About SharkWAR

About Shark WAR

Shark WAR is meant to be equivalent to the Wins Above Replacement (WAR) calculation found on baseball-reference.com and fangraphs.com. WAR combines offensive, defensive, and pitching statistics over a season into a single number that represents the number of wins the player contributed to their team, above the number of wins a "replacement" level player would be expected to contribute.

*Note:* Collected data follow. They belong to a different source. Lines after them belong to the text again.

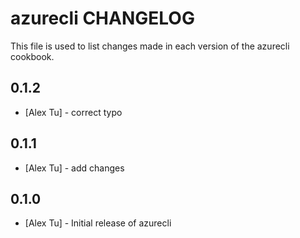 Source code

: # azurecli CHANGELOG

This file is used to list changes made in each version of the azurecli cookbook.
## 0.1.2
- [Alex Tu] - correct typo

## 0.1.1
- [Alex Tu] - add changes

## 0.1.0
- [Alex Tu] - Initial release of azurecli

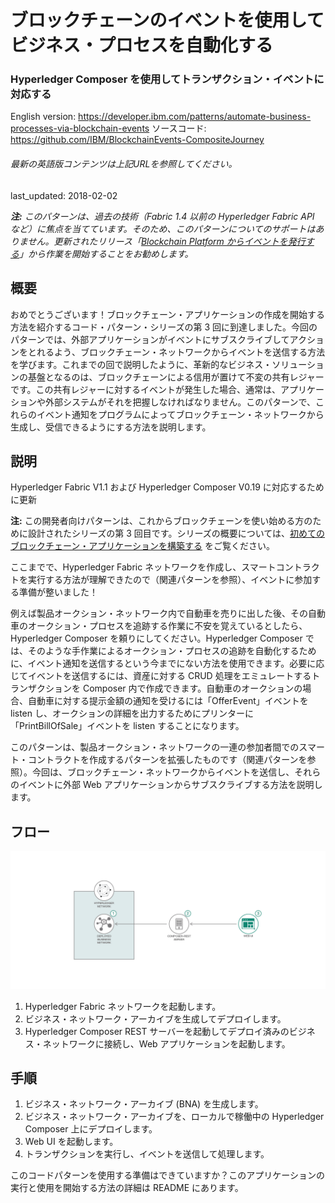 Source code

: # ブロックチェーンのイベントを使用してビジネス・プロセスを自動化する

### Hyperledger Composer を使用してトランザクション・イベントに対応する

English version: https://developer.ibm.com/patterns/automate-business-processes-via-blockchain-events
  ソースコード: https://github.com/IBM/BlockchainEvents-CompositeJourney

###### 最新の英語版コンテンツは上記URLを参照してください。
last_updated: 2018-02-02

 _**注:** このパターンは、過去の技術（Fabric 1.4 以前の Hyperledger Fabric API など）に焦点を当てています。そのため、このパターンについてのサポートはありません。更新されたリリース「[Blockchain Platform からイベントを発行する](https://developer.ibm.com/jp/patterns/implementing-blockchain-events-using-ibp-vscode-extension/)」から作業を開始することをお勧めします。_

## 概要

おめでとうございます！ブロックチェーン・アプリケーションの作成を開始する方法を紹介するコード・パターン・シリーズの第 3 回に到達しました。今回のパターンでは、外部アプリケーションがイベントにサブスクライブしてアクションをとれるよう、ブロックチェーン・ネットワークからイベントを送信する方法を学びます。これまでの回で説明したように、革新的なビジネス・ソリューションの基盤となるのは、ブロックチェーンによる信用が置けて不変の共有レジャーです。この共有レジャーに対するイベントが発生した場合、通常は、アプリケーションや外部システムがそれを把握しなければなりません。このパターンで、これらのイベント通知をプログラムによってブロックチェーン・ネットワークから生成し、受信できるようにする方法を説明します。

## 説明

Hyperledger Fabric V1.1 および Hyperledger Composer V0.19 に対応するために更新

**注:** この開発者向けパターンは、これからブロックチェーンを使い始める方のために設計されたシリーズの第 3 回目です。シリーズの概要については、[初めてのブロックチェーン・アプリケーションを構築する](https://developer.ibm.com/jp/series/code-pattern-series-build-your-first-blockchain-application/) をご覧ください。

ここまでで、Hyperledger Fabric ネットワークを作成し、スマートコントラクトを実行する方法が理解できたので（関連パターンを参照）、イベントに参加する準備が整いました！

例えば製品オークション・ネットワーク内で自動車を売りに出した後、その自動車のオークション・プロセスを追跡する作業に不安を覚えているとしたら、Hyperledger Composer を頼りにしてください。Hyperledger Composer では、そのような手作業によるオークション・プロセスの追跡を自動化するために、イベント通知を送信するという今までにない方法を使用できます。必要に応じてイベントを送信するには、資産に対する CRUD 処理をエミュレートするトランザクションを Composer 内で作成できます。自動車のオークションの場合、自動車に対する提示金額の通知を受けるには「OfferEvent」イベントを listen し、オークションの詳細を出力するためにプリンターに「PrintBillOfSale」イベントを listen することになります。

このパターンは、製品オークション・ネットワークの一連の参加者間でのスマート・コントラクトを作成するパターンを拡張したものです（関連パターンを参照）。今回は、ブロックチェーン・ネットワークからイベントを送信し、それらのイベントに外部 Web アプリケーションからサブスクライブする方法を説明します。

## フロー

![フロー](./images/arch-blockchain-events.png)

1. Hyperledger Fabric ネットワークを起動します。
2. ビジネス・ネットワーク・アーカイブを生成してデプロイします。
3. Hyperledger Composer REST サーバーを起動してデプロイ済みのビジネス・ネットワークに接続し、Web アプリケーションを起動します。

## 手順

1. ビジネス・ネットワーク・アーカイブ (BNA) を生成します。
1. ビジネス・ネットワーク・アーカイブを、ローカルで稼働中の Hyperledger Composer 上にデプロイします。
1. Web UI を起動します。
1. トランザクションを実行し、イベントを送信して処理します。

このコードパターンを使用する準備はできていますか？このアプリケーションの実行と使用を開始する方法の詳細は README にあります。
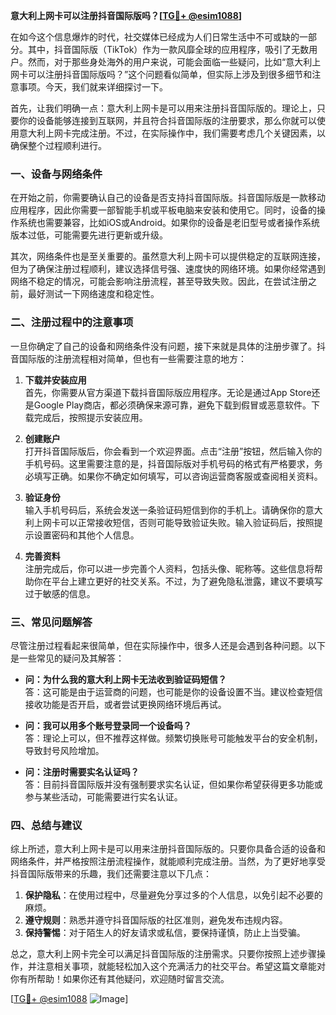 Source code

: **意大利上网卡可以注册抖音国际版吗？[[TG💪+ @esim1088](https://t.me/s/esim1088)]**

在如今这个信息爆炸的时代，社交媒体已经成为人们日常生活中不可或缺的一部分。其中，抖音国际版（TikTok）作为一款风靡全球的应用程序，吸引了无数用户。然而，对于那些身处海外的用户来说，可能会面临一些疑问，比如“意大利上网卡可以注册抖音国际版吗？”这个问题看似简单，但实际上涉及到很多细节和注意事项。今天，我们就来详细探讨一下。

首先，让我们明确一点：意大利上网卡是可以用来注册抖音国际版的。理论上，只要你的设备能够连接到互联网，并且符合抖音国际版的注册要求，那么你就可以使用意大利上网卡完成注册。不过，在实际操作中，我们需要考虑几个关键因素，以确保整个过程顺利进行。

### 一、设备与网络条件

在开始之前，你需要确认自己的设备是否支持抖音国际版。抖音国际版是一款移动应用程序，因此你需要一部智能手机或平板电脑来安装和使用它。同时，设备的操作系统也需要兼容，比如iOS或Android。如果你的设备是老旧型号或者操作系统版本过低，可能需要先进行更新或升级。

其次，网络条件也是至关重要的。虽然意大利上网卡可以提供稳定的互联网连接，但为了确保注册过程顺利，建议选择信号强、速度快的网络环境。如果你经常遇到网络不稳定的情况，可能会影响注册流程，甚至导致失败。因此，在尝试注册之前，最好测试一下网络速度和稳定性。

### 二、注册过程中的注意事项

一旦你确定了自己的设备和网络条件没有问题，接下来就是具体的注册步骤了。抖音国际版的注册流程相对简单，但也有一些需要注意的地方：

1. **下载并安装应用**  
   首先，你需要从官方渠道下载抖音国际版应用程序。无论是通过App Store还是Google Play商店，都必须确保来源可靠，避免下载到假冒或恶意软件。下载完成后，按照提示安装应用。

2. **创建账户**  
   打开抖音国际版后，你会看到一个欢迎界面。点击“注册”按钮，然后输入你的手机号码。这里需要注意的是，抖音国际版对手机号码的格式有严格要求，务必填写正确。如果你不确定如何填写，可以咨询运营商客服或查阅相关资料。

3. **验证身份**  
   输入手机号码后，系统会发送一条验证码短信到你的手机上。请确保你的意大利上网卡可以正常接收短信，否则可能导致验证失败。输入验证码后，按照提示设置密码和其他个人信息。

4. **完善资料**  
   注册完成后，你可以进一步完善个人资料，包括头像、昵称等。这些信息将帮助你在平台上建立更好的社交关系。不过，为了避免隐私泄露，建议不要填写过于敏感的信息。

### 三、常见问题解答

尽管注册过程看起来很简单，但在实际操作中，很多人还是会遇到各种问题。以下是一些常见的疑问及其解答：

- **问：为什么我的意大利上网卡无法收到验证码短信？**  
  答：这可能是由于运营商的问题，也可能是你的设备设置不当。建议检查短信接收功能是否开启，或者尝试更换网络环境后再试。

- **问：我可以用多个账号登录同一个设备吗？**  
  答：理论上可以，但不推荐这样做。频繁切换账号可能触发平台的安全机制，导致封号风险增加。

- **问：注册时需要实名认证吗？**  
  答：目前抖音国际版并没有强制要求实名认证，但如果你希望获得更多功能或参与某些活动，可能需要进行实名认证。

### 四、总结与建议

综上所述，意大利上网卡是可以用来注册抖音国际版的。只要你具备合适的设备和网络条件，并严格按照注册流程操作，就能顺利完成注册。当然，为了更好地享受抖音国际版带来的乐趣，我们还需要注意以下几点：

1. **保护隐私**：在使用过程中，尽量避免分享过多的个人信息，以免引起不必要的麻烦。
2. **遵守规则**：熟悉并遵守抖音国际版的社区准则，避免发布违规内容。
3. **保持警惕**：对于陌生人的好友请求或私信，要保持谨慎，防止上当受骗。

总之，意大利上网卡完全可以满足抖音国际版的注册需求。只要你按照上述步骤操作，并注意相关事项，就能轻松加入这个充满活力的社交平台。希望这篇文章能对你有所帮助！如果你还有其他疑问，欢迎随时留言交流。

[[TG💪+ @esim1088](https://t.me/s/esim1088) ![Image](https://i.postimg.cc/4NQfJmqS/Snipaste-2025-05-13-00-14-12.png)] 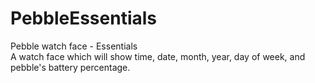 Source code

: # PebbleEssentials
Pebble watch face - Essentials
<br>
A watch face which will show time, date, month, year, day of week, and pebble's battery percentage.
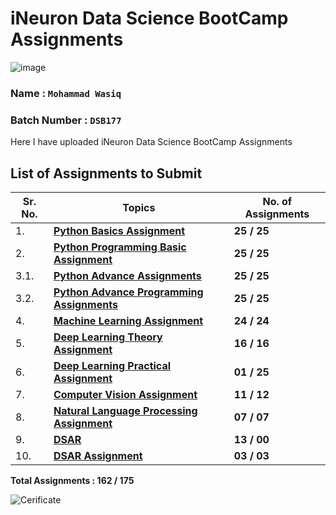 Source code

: # iNeuron Data Science BootCamp Assignments

![image](https://user-images.githubusercontent.com/57321948/196933065-4b16c235-f3b9-4391-9cfe-4affcec87c35.png)

### Name : `Mohammad Wasiq`
### Batch Number : `DSB177`

Here I have uploaded iNeuron Data Science BootCamp Assignments

## List of Assignments to Submit

| **Sr. No.** | **Topics**                                                                  | **No. of Assignments**      |
|-------------|-----------------------------------------------------------------------------|-----------------------------|
| 1\.         | **[Python Basics Assignment](https://github.com/MohammadWasiq0786/iNeuron-Full-Stack-Data-Science-BootCamp-Assignments/tree/main/1.%20Basic%20Python)**                                                | **25 / 25**                 |
| 2\.         | **[Python Programming Basic Assignment](https://github.com/MohammadWasiq0786/iNeuron-Full-Stack-Data-Science-BootCamp-Assignments/tree/main/2.%20Python%20Programming%20Basic%20Assignment)**                     | **25 / 25**                 |
| 3.1\.         | **[Python Advance Assignments](https://github.com/MohammadWasiq0786/iNeuron-Full-Stack-Data-Science-BootCamp-Assignments/tree/main/3.%20Python%20Advance%20Assignment)**                                 | **25 / 25**                 |
| 3.2\.         | **[Python Advance Programming Assignments](https://github.com/MohammadWasiq0786/iNeuron-Full-Stack-Data-Science-BootCamp-Assignments/tree/main/3.2%20Python%20Advance%20Programming%20Assignment)**                  | **25 / 25**                 |
| 4\.         | **[Machine Learning Assignment](https://github.com/MohammadWasiq0786/iNeuron-Full-Stack-Data-Science-BootCamp-Assignments/tree/main/4.%20Machine%20Learning%20Assignment)**                               | **24 / 24**                 |
| 5\.         | **[Deep Learning Theory Assignment](https://github.com/MohammadWasiq0786/iNeuron-Full-Stack-Data-Science-BootCamp-Assignments/tree/main/5.%20DL%20Theory%20Assignment)**                                      | **16 / 16**                 |
| 6\.         | **[Deep Learning Practical Assignment](https://github.com/MohammadWasiq0786/iNeuron-Full-Stack-Data-Science-BootCamp-Assignments/tree/main/6.%20DL%20Practical%20Assignment)**                                   | **01 / 25**                 |
| 7\.         | **[Computer Vision Assignment](https://github.com/MohammadWasiq0786/iNeuron-Full-Stack-Data-Science-BootCamp-Assignments/tree/main/7.%20CV%20Assignment)**                                               | **11 / 12**                 |
| 8\.         | **[Natural Language Processing Assignment](https://github.com/MohammadWasiq0786/iNeuron-Full-Stack-Data-Science-BootCamp-Assignments/tree/main/8.%20NLP%20Assignment)**                                              | **07 / 07**                 |
| 9\.         | **[DSAR]()**                                                                | **13 / 00**                 |
| 10\.        | **[DSAR Assignment](https://github.com/MohammadWasiq0786/iNeuron-Full-Stack-Data-Science-BootCamp-Assignments/tree/main/10.%20DSAR%20Assignment)**                                                                                                 | **03 / 03**                 |

**Total Assignments : 162 / 175** 

![Cerificate](https://github.com/MohammadWasiq0786/iNeuron-Full-Stack-Data-Science-BootCamp-Assignments/blob/main/Certificate/iNeuron%20FSDS%20BootCamp%20Completion%20Certificate.png)
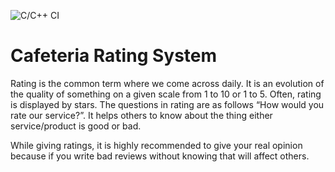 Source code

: ![C/C++ CI](https://github.com/saikumar-4g2/practise/workflows/C/C++%20CI/badge.svg)

# Cafeteria Rating System
Rating is the common term where we come across daily. It is an evolution of the quality of something on a given scale from 1 to 10 or 1 to 5.
Often, rating is displayed by stars. The questions in rating are as follows “How would you rate our service?”.
It helps others to know about the thing either service/product is good or bad.

While giving ratings, it is highly recommended to give your real opinion because if you write bad reviews without knowing that will affect others. 
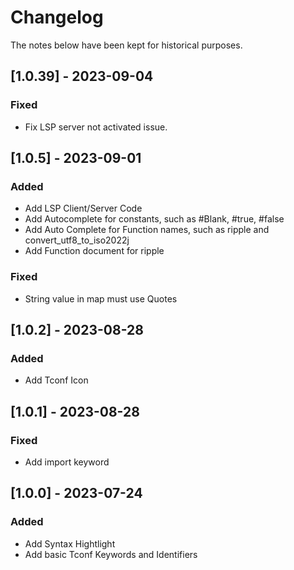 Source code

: # Changelog

The notes below have been kept for historical purposes.

## [1.0.39] - 2023-09-04

### Fixed

- Fix LSP server not activated issue.

## [1.0.5] - 2023-09-01

### Added

- Add LSP Client/Server Code
- Add Autocomplete for constants, such as #Blank, #true, #false
- Add Auto Complete for Function names, such as ripple and convert_utf8_to_iso2022j
- Add Function document for ripple

### Fixed

- String value in map must use Quotes

## [1.0.2] - 2023-08-28

### Added

- Add Tconf Icon

## [1.0.1] - 2023-08-28

### Fixed

- Add import keyword

## [1.0.0] - 2023-07-24

### Added

- Add Syntax Hightlight
- Add basic Tconf Keywords and Identifiers
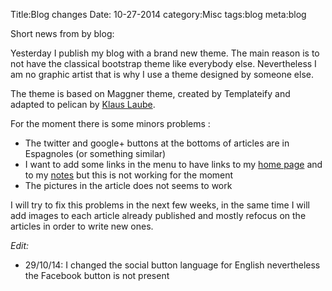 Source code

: Title:Blog changes
Date: 10-27-2014
category:Misc
tags:blog
meta:blog

Short news from by blog:

Yesterday I publish my blog with a brand new theme.
The main reason is to not have the classical bootstrap theme like everybody
else. Nevertheless I am no graphic artist that is why I use a theme designed by
someone else.

The theme is based on Maggner theme, created by Templateify and adapted to
pelican by [Klaus Laube](https://github.com/kplaube/maggner-pelican).

For the moment there is some minors problems :

  * The twitter and google+ buttons at the bottoms of articles are in Espagnoles
    (or something similar)
  * I want to add some links in the menu to have links to my [home
    page](http://www.matthieukeller.com) and to my [notes](http://www.matthieukeller.com/notes)
    but this is not working for the moment
  * The pictures in the article does not seems to work

I will try to fix this problems in the next few weeks, in the same time I will
add images to each article already published and mostly refocus on the articles
in order to write new ones.

_Edit:_

  * 29/10/14: I changed the social button language for English nevertheless the
    Facebook button is not present


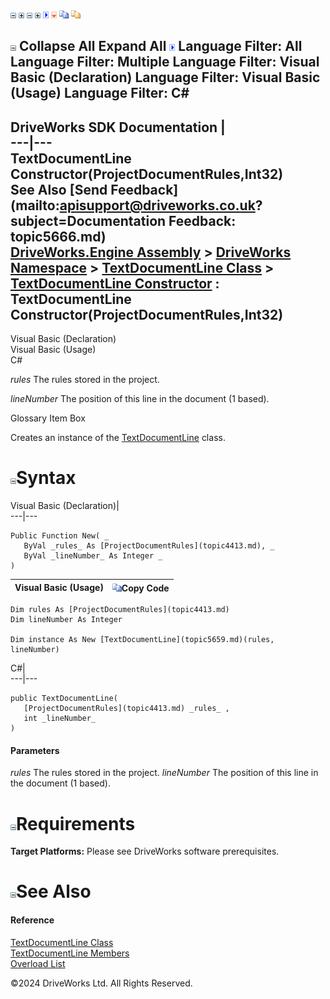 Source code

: ![](dotnetimages/collapse.gif) ![](dotnetimages/expand.gif) ![](dotnetimages/collapse.gif) ![](dotnetimages/expand.gif) ![](dotnetimages/drpdown.gif) ![](dotnetimages/drpdown_orange.gif) ![](dotnetimages/copycode.gif) ![](dotnetimages/copycodeHighlight.gif)

![](dotnetimages/collapse.gif) Collapse All Expand All ![](dotnetimages/drpdown.gif) Language Filter: All  Language Filter: Multiple  Language Filter: Visual Basic (Declaration) Language Filter: Visual Basic (Usage) Language Filter: C#  
---  
DriveWorks SDK Documentation  |   
---|---  
TextDocumentLine Constructor(ProjectDocumentRules,Int32)   
See Also [Send Feedback](mailto:apisupport@driveworks.co.uk?subject=Documentation Feedback: topic5666.md)  
[DriveWorks.Engine Assembly](topic2156.md) > [DriveWorks Namespace](topic2159.md) > [TextDocumentLine Class](topic5659.md) > [TextDocumentLine Constructor](topic5665.md) : TextDocumentLine Constructor(ProjectDocumentRules,Int32)  
---  
  
Visual Basic (Declaration)    
Visual Basic (Usage)    
C# 

_rules_
    The rules stored in the project.

_lineNumber_
    The position of this line in the document (1 based).

Glossary Item Box

Creates an instance of the [TextDocumentLine](topic5659.md) class. 

# ![](dotnetimages/collapse.gif)Syntax

Visual Basic (Declaration)|   
---|---  
      
    
    Public Function New( _
       ByVal _rules_ As [ProjectDocumentRules](topic4413.md), _
       ByVal _lineNumber_ As Integer _
    )  
  
Visual Basic (Usage)| ![](dotnetimages/copycode.gif)Copy Code  
---|---  
      
    
    Dim rules As [ProjectDocumentRules](topic4413.md)
    Dim lineNumber As Integer
     
    Dim instance As New [TextDocumentLine](topic5659.md)(rules, lineNumber)  
  
C#|   
---|---  
      
    
    public TextDocumentLine( 
       [ProjectDocumentRules](topic4413.md) _rules_ ,
       int _lineNumber_
    )  
  
#### Parameters

 _rules_
    The rules stored in the project.
_lineNumber_
    The position of this line in the document (1 based).

# ![](dotnetimages/collapse.gif)Requirements

**Target Platforms:** Please see DriveWorks software prerequisites.

# ![](dotnetimages/collapse.gif)See Also

#### Reference

[TextDocumentLine Class](topic5659.md)   
[TextDocumentLine Members](topic5660.md)   
[Overload List](topic5665.md)

©2024 DriveWorks Ltd. All Rights Reserved.
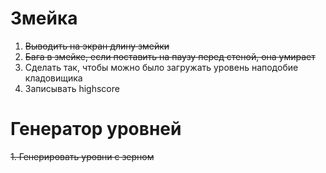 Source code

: # Змейка

1. ~~Выводить на экран длину змейки~~
1. ~~Бага в змейке, если поставить на паузу перед стеной, она умирает~~
1. Сделать так, чтобы можно было загружать уровень наподобие кладовищика
1. Записывать highscore

# Генератор уровней

~~1. Генерировать уровни с зерном~~
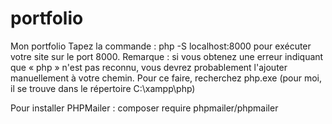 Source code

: # portfolio
Mon portfolio
Tapez la commande : php -S localhost:8000  pour exécuter votre site sur le port 8000. 
Remarque : si vous obtenez une erreur indiquant que « php » n'est pas reconnu, vous devrez probablement l'ajouter manuellement à votre chemin. Pour ce faire, recherchez php.exe (pour moi, il se trouve dans le répertoire C:\xampp\php\)


Pour installer PHPMailer : composer require phpmailer/phpmailer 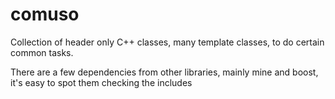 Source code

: # comuso
Collection of header only C++ classes, many template classes, to do certain common tasks.

There are a few dependencies from other libraries, mainly mine and boost, it's easy to spot them checking the includes
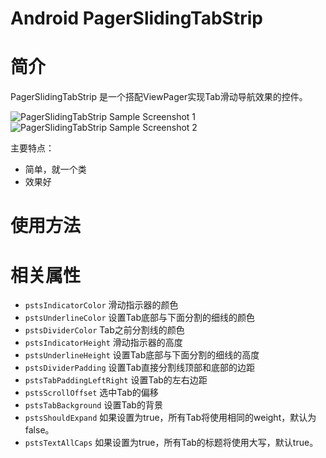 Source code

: Android PagerSlidingTabStrip
====================================

# 简介

PagerSlidingTabStrip 是一个搭配ViewPager实现Tab滑动导航效果的控件。

![PagerSlidingTabStrip Sample Screenshot 1](https://lh3.ggpht.com/PXS7EmHhQZdT1Oa379iy91HX3ByWAQnFZAthMAFa_QHAOHNClEaXU5nxDEAj1F2eqbk)![PagerSlidingTabStrip Sample Screenshot 2](https://lh3.ggpht.com/oaksDoUcQlGB4j7VEkBCOjrvSzjtzVHHcKq8pAnGVfm6oxkcJg_w1QS4tyP3fLcqrwcX)

主要特点：
* 简单，就一个类
* 效果好

# 使用方法



# 相关属性

 * `pstsIndicatorColor` 滑动指示器的颜色
 * `pstsUnderlineColor` 设置Tab底部与下面分割的细线的颜色
 * `pstsDividerColor` Tab之前分割线的颜色
 * `pstsIndicatorHeight` 滑动指示器的高度
 * `pstsUnderlineHeight` 设置Tab底部与下面分割的细线的高度
 * `pstsDividerPadding` 设置Tab直接分割线顶部和底部的边距
 * `pstsTabPaddingLeftRight` 设置Tab的左右边距
 * `pstsScrollOffset` 选中Tab的偏移
 * `pstsTabBackground` 设置Tab的背景
 * `pstsShouldExpand` 如果设置为true，所有Tab将使用相同的weight，默认为false。
 * `pstsTextAllCaps` 如果设置为true，所有Tab的标题将使用大写，默认true。
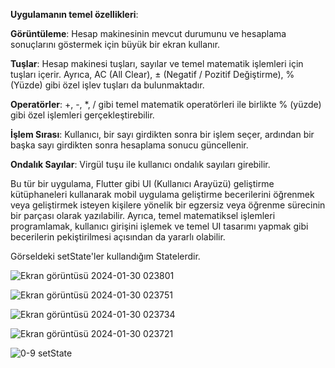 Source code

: **Uygulamanın temel özellikleri**:

**Görüntüleme**: Hesap makinesinin mevcut durumunu ve hesaplama sonuçlarını göstermek için büyük bir ekran kullanır.

**Tuşlar**: Hesap makinesi tuşları, sayılar ve temel matematik işlemleri için tuşları içerir. Ayrıca, AC (All Clear), ± (Negatif / Pozitif Değiştirme), % (Yüzde) gibi özel işlev tuşları da bulunmaktadır.

**Operatörler**: +, -, *, / gibi temel matematik operatörleri ile birlikte % (yüzde) gibi özel işlemleri gerçekleştirebilir.

**İşlem Sırası**: Kullanıcı, bir sayı girdikten sonra bir işlem seçer, ardından bir başka sayı girdikten sonra hesaplama sonucu güncellenir.

**Ondalık Sayılar**: Virgül tuşu ile kullanıcı ondalık sayıları girebilir.

Bu tür bir uygulama, Flutter gibi UI (Kullanıcı Arayüzü) geliştirme kütüphaneleri kullanarak mobil uygulama geliştirme becerilerini öğrenmek 
veya geliştirmek isteyen kişilere yönelik bir egzersiz veya öğrenme sürecinin bir parçası olarak yazılabilir.
Ayrıca, temel matematiksel işlemleri programlamak, kullanıcı girişini işlemek ve temel UI tasarımı yapmak gibi becerilerin pekiştirilmesi açısından da yararlı olabilir.

Görseldeki setState'ler kullandığım Statelerdir.

![Ekran görüntüsü 2024-01-30 023801](https://github.com/Topkir/Calculator/assets/63725705/c7953f00-7264-432b-a54a-b763d8c99b7a)

![Ekran görüntüsü 2024-01-30 023751](https://github.com/Topkir/Calculator/assets/63725705/5526f0d7-f920-4575-85ae-fca834c47129)

![Ekran görüntüsü 2024-01-30 023734](https://github.com/Topkir/Calculator/assets/63725705/5b24bed3-025a-4adc-82b1-0c8705d2c8a4)

![Ekran görüntüsü 2024-01-30 023721](https://github.com/Topkir/Calculator/assets/63725705/5698623c-deb5-4339-976c-0f23d8db6651)

![0-9 setState](https://github.com/Topkir/Calculator/assets/63725705/a585fd3b-833d-48a1-a57f-8c687208b605)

Shark WAR was created by Richard Franck, a data architect/analyst, baseball fan, and youth baseball umpire from Bethesda, Maryland. I created my own version because I wanted to perform calculations using WAR for all players and teams, and that data cannot be easily downloaded from other sites.

Definitions

The concept of Wins Above Replacement depends, first and foremost, on the concept of a Replacement Player. Essentially, if the player we are evaluating didn't play, what level of production would the team get from the player who took his place? We might think of this as being a good AAA player, but that doesn't help answer the question of how productive that player would be - how many runs they would generate on offense, or how many runs they would allow as a pitcher or fielder.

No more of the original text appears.